I'm ready to leave I think. Now it is a matter of the right time and where I wish to go. The Southeast part of the US has appealed to me this past year. It is warm, sunny and yet it offers enough percepatation that it won't be like Arizona. Now it is the matter of having the confidence to make the step forward. Although I don't have much here, it is comfortable, but I know if I stay here in Wisconsin, dwelling in all the past I won't run to my future. Having my own Software Consulting business is nice, but I can do that anywhere as soon as I hook up with a couple of clients who are on the bubble right now, one of them would be quite a large contract and I do have Kraft still.

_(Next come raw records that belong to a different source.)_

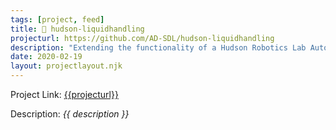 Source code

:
 ```yaml
---
tags: [project, feed]
title: 🌊 hudson-liquidhandling
projecturl: https://github.com/AD-SDL/hudson-liquidhandling
description: "Extending the functionality of a Hudson Robotics Lab Automation Solution with a python wrapper, machine learning, and HPC."
date: 2020-02-19
layout: projectlayout.njk
---
```


Project Link: [{{projecturl}}]({{projecturl}})

Description: _{{ description }}_
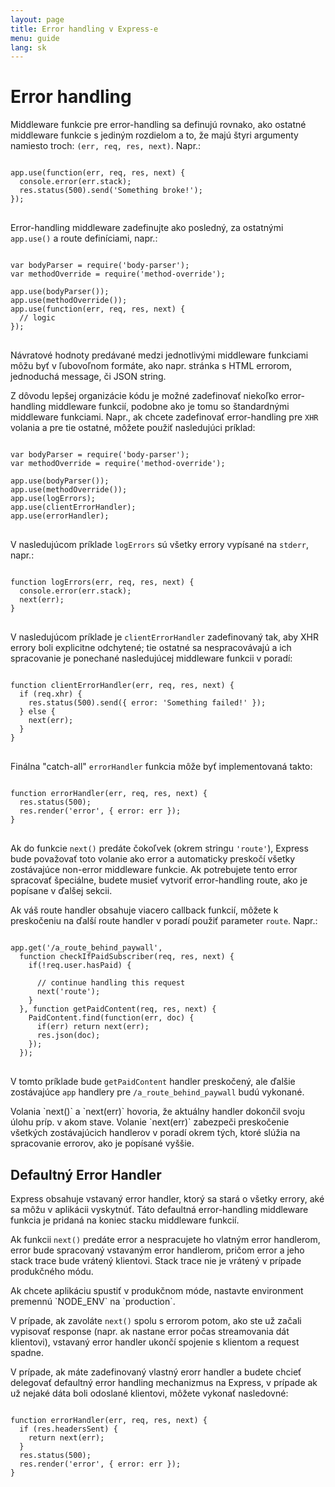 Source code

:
 ```yaml
---
layout: page
title: Error handling v Express-e
menu: guide
lang: sk
---
```


<!---
 Copyright (c) 2016 StrongLoop, IBM, and Express Contributors
 License: MIT
-->

# Error handling

Middleware funkcie pre error-handling sa definujú rovnako, ako ostatné middleware funkcie s jediným rozdielom a to, že majú štyri argumenty namiesto troch:
`(err, req, res, next)`. Napr.:

<pre>
<code class="language-javascript" translate="no">
app.use(function(err, req, res, next) {
  console.error(err.stack);
  res.status(500).send('Something broke!');
});
</code>
</pre>

Error-handling middleware zadefinujte ako posledný, za ostatnými `app.use()` a route definíciami, napr.:

<pre>
<code class="language-javascript" translate="no">
var bodyParser = require('body-parser');
var methodOverride = require('method-override');

app.use(bodyParser());
app.use(methodOverride());
app.use(function(err, req, res, next) {
  // logic
});
</code>
</pre>

Návratové hodnoty predávané medzi jednotlivými middleware funkciami môžu byť v ľubovoľnom formáte, ako napr. stránka s HTML errorom, jednoduchá message, či JSON string.

Z dôvodu lepšej organizácie kódu je možné zadefinovať niekoľko error-handling middleware funkcií, podobne ako je tomu so štandardnými middleware funkciami.
Napr., ak chcete zadefinovať error-handling pre `XHR` volania a pre tie ostatné, môžete použiť nasledujúci príklad:

<pre>
<code class="language-javascript" translate="no">
var bodyParser = require('body-parser');
var methodOverride = require('method-override');

app.use(bodyParser());
app.use(methodOverride());
app.use(logErrors);
app.use(clientErrorHandler);
app.use(errorHandler);
</code>
</pre>

V nasledujúcom príklade `logErrors` sú všetky errory vypísané na `stderr`, napr.:

<pre>
<code class="language-javascript" translate="no">
function logErrors(err, req, res, next) {
  console.error(err.stack);
  next(err);
}
</code>
</pre>

V nasledujúcom príklade je `clientErrorHandler` zadefinovaný tak, aby XHR errory boli explicitne odchytené; tie ostatné sa nespracovávajú a ich spracovanie je ponechané nasledujúcej middleware funkcii v poradí:

<pre>
<code class="language-javascript" translate="no">
function clientErrorHandler(err, req, res, next) {
  if (req.xhr) {
    res.status(500).send({ error: 'Something failed!' });
  } else {
    next(err);
  }
}
</code>
</pre>

Finálna "catch-all" `errorHandler` funkcia môže byť implementovaná takto:

<pre>
<code class="language-javascript" translate="no">
function errorHandler(err, req, res, next) {
  res.status(500);
  res.render('error', { error: err });
}
</code>
</pre>

Ak do funkcie `next()` predáte čokoľvek (okrem stringu `'route'`), Express bude považovať toto volanie ako error a automaticky preskočí všetky zostávajúce non-error middleware funkcie. Ak potrebujete tento error spracovať špeciálne, budete musieť vytvoriť error-handling route, ako je popísane v ďalšej sekcii.

Ak váš route handler obsahuje viacero callback funkcií, môžete k preskočeniu na ďalší route handler v poradí použiť parameter `route`. Napr.:

<pre>
<code class="language-javascript" translate="no">
app.get('/a_route_behind_paywall',
  function checkIfPaidSubscriber(req, res, next) {
    if(!req.user.hasPaid) {

      // continue handling this request
      next('route');
    }
  }, function getPaidContent(req, res, next) {
    PaidContent.find(function(err, doc) {
      if(err) return next(err);
      res.json(doc);
    });
  });
</code>
</pre>

V tomto príklade bude `getPaidContent` handler preskočený, ale ďalšie zostávajúce `app` handlery pre `/a_route_behind_paywall` budú vykonané.

<div class="doc-box doc-info" markdown="1">
Volania `next()` a `next(err)` hovoria, že aktuálny handler dokončil svoju úlohu príp. v akom stave. Volanie `next(err)` zabezpeči preskočenie všetkých zostávajúcich handlerov v poradí okrem tých, ktoré slúžia na spracovanie errorov, ako je popísané vyššie.
</div>

## Defaultný Error Handler

Express obsahuje vstavaný error handler, ktorý sa stará o všetky errory, aké sa môžu v aplikácii vyskytnúť. Táto defaultná error-handling middleware funkcia je pridaná na koniec stacku middleware funkcií.

Ak funkcii `next()` predáte error a nespracujete ho vlatným error handlerom, error bude spracovaný vstavaným error handlerom, pričom error a jeho stack trace bude vrátený klientovi. Stack trace nie je vrátený v prípade produkčného módu.

<div class="doc-box doc-info" markdown="1">
Ak chcete aplikáciu spustiť v produkčnom móde, nastavte environment premennú `NODE_ENV` na `production`.
</div>

V prípade, ak zavoláte `next()` spolu s errorom potom, ako ste už začali vypisovať response (napr. ak nastane error počas streamovania dát klientovi), vstavaný error handler ukončí spojenie s klientom a request spadne.

V prípade, ak máte zadefinovaný vlastný erorr handler a budete chcieť delegovať defaultný error handling mechanizmus na Express, v prípade ak už nejaké dáta boli odoslané klientovi, môžete vykonať nasledovné:

<pre>
<code class="language-javascript" translate="no">
function errorHandler(err, req, res, next) {
  if (res.headersSent) {
    return next(err);
  }
  res.status(500);
  res.render('error', { error: err });
}
</code>
</pre>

But still I must keep the desire to write something unique and cool that I can feel great about. Right now everything I've started seems like something someone else has done before. I know everything has been written about before, but I want to do something off the beaten path. I'm sure I can find it if I just let my mind go. I used to do it before. I think it will be something where I take all the elements of my creative mind and swirl them together into something not strange, but cosmic to myself. So that when I'm done writing I know I'm onto something good. I've done it before, heck I used to do that with Michelle over the phone/chat. It is a matter of opening my vein and letting the blood go without stopping to wonder how big of a mess it might make and then dabble the excess off at a later time.

Dreams....



I will be here soon....soon and find someone who will appriciate what little talent I have to offer!